If you use a very large derivitive term in the PID controller to stabilize the oscillations, you may need to lowpass filter the motor signal to display on the scope. Consider using a first order IIR, digital lowpass, with a time constant of about 64 PWM samples, given by:

motor_disp = motor_disp + ((pwm_on_time - motor_disp)>>6) ;

(where pwm_on_time is the output of the PID controller, and motor_disp is the low-passed version that gets displayed). If you find that the signal still looks too noisy, increase the amount by which you shift the second term.

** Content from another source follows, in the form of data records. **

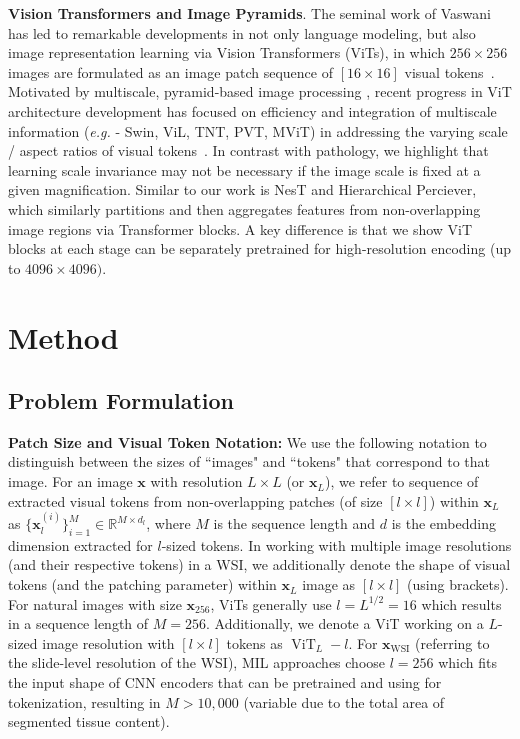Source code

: {\textbf{Vision Transformers and Image Pyramids}. The seminal work of Vaswani \etal has led to remarkable developments in not only language modeling, but also image representation learning via Vision Transformers (ViTs), in which $256 \times 256$ images are formulated as an image patch sequence of $[16 \times 16]$ visual tokens~\cite{vaswani2017attention, dosovitskiy2021image, touvron2021training}. Motivated by multiscale, pyramid-based image processing \cite{rosenfeld1971edge, burt1987laplacian, koenderink1984structure}, recent progress in ViT architecture development has focused on efficiency and integration of multiscale information (\textit{e.g.} - Swin, ViL, TNT, PVT, MViT) in addressing the varying scale / aspect ratios of visual tokens~\cite{han2021transformer, zhang2021multi, liu2021swin, wang2021pyramid, fan2021multiscale}. In contrast with pathology, we highlight that learning scale invariance may not be necessary if the image scale is fixed at a given magnification. Similar to our work is NesT and Hierarchical Perciever, which similarly partitions and then aggregates features from non-overlapping image regions via Transformer blocks\cite{zhang2022nested, carreira2022hierarchical}. A key difference is that we show ViT blocks at each stage can be separately pretrained for high-resolution encoding (up to $4096 \times 4096)$.

\section{Method}
\subsection{Problem Formulation}
 \textbf{Patch Size and Visual Token Notation:}  We use the following notation to distinguish between the sizes of ``images" and ``tokens" that correspond to that image. For an image $\textbf{x}$ with resolution $L \times L$ (or $\textbf{x}_L$), we refer to sequence of extracted visual tokens from non-overlapping patches (of size $[l \times l]$) within $\textbf{x}_L$ as $\{\textbf{x}_{l}^{(i)}\}_{i=1}^{M} \in \mathbb{R}^{M \times d_{l}}$, where $M$ is the sequence length and $d$ is the embedding dimension extracted for $l$-sized tokens. In working with multiple image resolutions (and their respective tokens) in a WSI, we additionally denote the shape of visual tokens (and the patching parameter) within $\textbf{x}_L$ image as $[l \times l]$ (using brackets). For natural images with size $\textbf{x}_{256}$, ViTs generally use $l = L^{1/2} =16$ which results in a sequence length of $M=256$. Additionally, we denote a ViT working on a $L$-sized image resolution with $[l \times l]$ tokens as $\operatorname{ViT}_L-l$. For $\textbf{x}_{\text{WSI}}$ (referring to the slide-level resolution of the WSI), MIL approaches choose $l = 256$ which fits the input shape of CNN encoders that can be pretrained and using for tokenization, resulting in $M > 10,000$ (variable due to the total area of segmented tissue content).

}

## Why is does the above code work as a low-pass filter?¶

Why is this a low pass filter? We can arrive at the answer by considering a classic RC lowpass filter, as shown below:

Because the resistor and capacitor are in series, we know that the current through each is the same:

\begin{align} i_r = \frac{V_{in} - V_{out}}{R} = i_c = C \frac{dV_{out}}{dt} \end{align}

Rearrange to solve for $\frac{dV_{out}}{dt}$:

\begin{align} \frac{dV_{out}}{dt} &= \frac{1}{RC}\left(V_{in} - V_{out}\right) \end{align}

Let us now discretize this equation. To do so, we'll use the following notation:

\begin{align} V_{out}(t) &= V^N\\ V_{out}(t+\Delta t) &= V^{N+1} \end{align}

Taylor expand the second expression above:

\begin{align} V(t + \Delta t) &\approx V(t) + \left[\frac{dV_{out}}{dt}\right]_t\Delta t\\ \end{align}

Using our notation, this becomes:

\begin{align} V^{N+1} &\approx V^N + \left[\frac{dV_{out}}{dt}\right]_t\Delta t\\ \end{align}

Substitute the previous expression for $\frac{dV_{out}}{dt}$:

\begin{align} V^{N+1} &\approx V^N + \frac{\Delta t}{RC}\left(V_{in} - V^N\right) \end{align}

The above expression maps directly to motor_disp = motor_disp + ((pwm_on_time - motor_disp)>>4) ;.

\begin{align} V^N &\rightarrow \text{motor_disp}\\ V_{in}&\rightarrow \text{pwm_on_time}\\ \frac{\Delta t}{RC} &\rightarrow \frac{1}{16} \end{align}

The time constant for the above lowpass filter is $RC$ seconds. However, if we change units from seconds to PWM units, the time constant is $\frac{RC}{\Delta t}$. So, if we shift-right by 4, then the above filter has a cutoff frequency at 16 PWM units. If we shift by 5, it has a cutoff frequency at 32 PWM units. And so on.